That's another story for another time. Upon being questioned as to why a commoner would be lounging in the charnel outside the hours of worship, Dio responded that he was allergic to sunlight and had to remain in the shadows until nightfall. The two engaged in a brief, if not one-sided, philosophical conversation: Dio mocked Pucci's fallen books on scandalous adultery between priests, asked Pucci if he believed "gravity" allowed two people to meet, and gave him a small stone arrow through which Pucci should use to find him if he so desired. This arrow would have been promptly thrown in the trash if not for the fact that Pucci's left foot was completely healed after this confrontation. No small miracle, that much was for certain — again, Pucci had to ask the question why, but he kept the arrow in the pocket of his cassock, perhaps as a token of his gratitude.

A year passed without incident, but only a year's time. Barely straddling the fence of priesthood at sixteen years old, Pucci was helping clean the confessionals when a woman, subdued in both body and spirit, stumbled into a booth, begging for someone to hear her confession. Fate had it that Pucci was the only one around at the time, so with all due hesitation, he slipped into the booth as she spilled everything to him.

Everything — from how she had stolen a twin baby sixteen years ago and raised him as her own, now to be cursed with a terminal illness and a generous helping of guilt, unable to break the news to her 'son' or his real family just a town down from where she lived. Visibly shaken, Enrico only needed to ask one thing: the name of son's real family. Her response, just simply "Pucci", was exactly what he had feared. Enrico had the answer to his original question after sixteen long years, but he was bound by cleric confidentiality, a pledge he valued above his personal investigation. Or, as the events that unfolded soon after would prove, his own state of mind.

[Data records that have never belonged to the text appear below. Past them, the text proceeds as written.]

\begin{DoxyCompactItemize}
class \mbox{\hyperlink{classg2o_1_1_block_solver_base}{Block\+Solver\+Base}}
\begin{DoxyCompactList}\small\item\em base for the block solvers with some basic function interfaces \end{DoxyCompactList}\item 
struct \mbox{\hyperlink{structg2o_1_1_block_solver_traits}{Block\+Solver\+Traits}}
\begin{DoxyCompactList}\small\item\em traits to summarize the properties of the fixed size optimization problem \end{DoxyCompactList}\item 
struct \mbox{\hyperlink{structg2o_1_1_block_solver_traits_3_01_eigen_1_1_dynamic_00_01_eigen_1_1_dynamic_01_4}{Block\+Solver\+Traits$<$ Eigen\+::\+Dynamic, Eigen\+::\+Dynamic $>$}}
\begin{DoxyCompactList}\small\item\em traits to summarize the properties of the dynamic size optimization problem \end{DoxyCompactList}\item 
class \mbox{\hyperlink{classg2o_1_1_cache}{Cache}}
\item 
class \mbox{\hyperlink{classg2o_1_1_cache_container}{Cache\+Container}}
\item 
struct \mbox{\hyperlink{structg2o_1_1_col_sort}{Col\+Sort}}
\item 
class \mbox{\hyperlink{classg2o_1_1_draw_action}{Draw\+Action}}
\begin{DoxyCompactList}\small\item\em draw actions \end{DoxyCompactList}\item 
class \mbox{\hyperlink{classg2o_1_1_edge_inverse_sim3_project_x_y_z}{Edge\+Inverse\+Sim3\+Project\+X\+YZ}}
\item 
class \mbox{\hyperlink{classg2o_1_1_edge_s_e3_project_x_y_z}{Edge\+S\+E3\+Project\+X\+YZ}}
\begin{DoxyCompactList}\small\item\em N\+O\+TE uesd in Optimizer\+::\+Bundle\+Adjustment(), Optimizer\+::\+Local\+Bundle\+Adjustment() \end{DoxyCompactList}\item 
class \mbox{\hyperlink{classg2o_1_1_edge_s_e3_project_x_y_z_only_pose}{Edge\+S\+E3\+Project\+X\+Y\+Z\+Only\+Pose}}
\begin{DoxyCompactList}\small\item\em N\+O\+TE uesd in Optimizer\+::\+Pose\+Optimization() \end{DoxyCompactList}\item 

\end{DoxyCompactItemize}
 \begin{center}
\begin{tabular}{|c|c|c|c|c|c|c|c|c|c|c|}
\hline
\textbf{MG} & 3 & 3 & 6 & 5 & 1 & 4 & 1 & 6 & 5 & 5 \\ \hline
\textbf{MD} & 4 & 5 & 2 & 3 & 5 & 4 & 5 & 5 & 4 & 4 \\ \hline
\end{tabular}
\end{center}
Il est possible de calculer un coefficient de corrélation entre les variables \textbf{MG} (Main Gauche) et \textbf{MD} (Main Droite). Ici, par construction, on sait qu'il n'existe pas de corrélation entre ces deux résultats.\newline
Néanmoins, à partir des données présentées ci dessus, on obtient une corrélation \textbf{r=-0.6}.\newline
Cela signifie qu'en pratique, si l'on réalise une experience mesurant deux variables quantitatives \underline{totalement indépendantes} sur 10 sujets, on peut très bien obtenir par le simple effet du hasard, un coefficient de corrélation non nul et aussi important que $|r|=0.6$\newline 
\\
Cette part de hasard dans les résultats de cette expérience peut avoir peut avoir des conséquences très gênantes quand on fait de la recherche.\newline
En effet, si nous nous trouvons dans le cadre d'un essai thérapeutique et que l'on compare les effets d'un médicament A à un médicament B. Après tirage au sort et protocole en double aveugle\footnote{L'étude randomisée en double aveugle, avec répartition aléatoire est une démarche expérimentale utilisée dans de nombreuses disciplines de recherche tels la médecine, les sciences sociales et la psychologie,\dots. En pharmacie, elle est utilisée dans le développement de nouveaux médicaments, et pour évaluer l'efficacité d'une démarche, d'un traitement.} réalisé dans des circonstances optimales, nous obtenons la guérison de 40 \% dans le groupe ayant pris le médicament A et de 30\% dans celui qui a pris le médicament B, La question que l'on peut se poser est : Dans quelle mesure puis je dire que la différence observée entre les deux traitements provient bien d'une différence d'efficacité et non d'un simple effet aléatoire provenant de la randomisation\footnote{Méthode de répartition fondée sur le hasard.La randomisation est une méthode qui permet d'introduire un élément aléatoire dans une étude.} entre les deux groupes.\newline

As for Domenico Pucci? His name was Wes Bluemarine, informally dubbed "Weather", and he lived as an undistinguished juice delivery boy through and through; unlike Enrico, Weather was a touch more brazen, and perhaps more than a touch less reverent. Just the same with inadequacy, fate, too, was an equal opportunity offender. During a routine stocking, a man snatched a girl's purse and started off into the street with it. He didn't get far, of course; Weather chucked a juice can through the store window, knocking the thief down enough style and ceremony to give any girl heart palpitations. He returned the purse to its blushing owner, and as far as introductions go... the two hit off quite nicely.
( Mentions of incest, racial violence, sexual assault, and suicide ahead. )

Turns out, the girl's name was Pearla Pucci. By the time Enrico found out —  Pearla had asked him to keep her secret relationship under wraps until she managed to get her grades back up — the two had been dating for two weeks. Before her wide-eyed brother, Pearla gushed about the cute boy she had met in the juice store, claiming she felt that "their hearts were connected". Incapable of revealing Weather's true identity, yet unwilling to watch helplessly as his sister initiated a chance incestuous relationship with her brother, he gunned out alternative methods of handling the crisis at hand.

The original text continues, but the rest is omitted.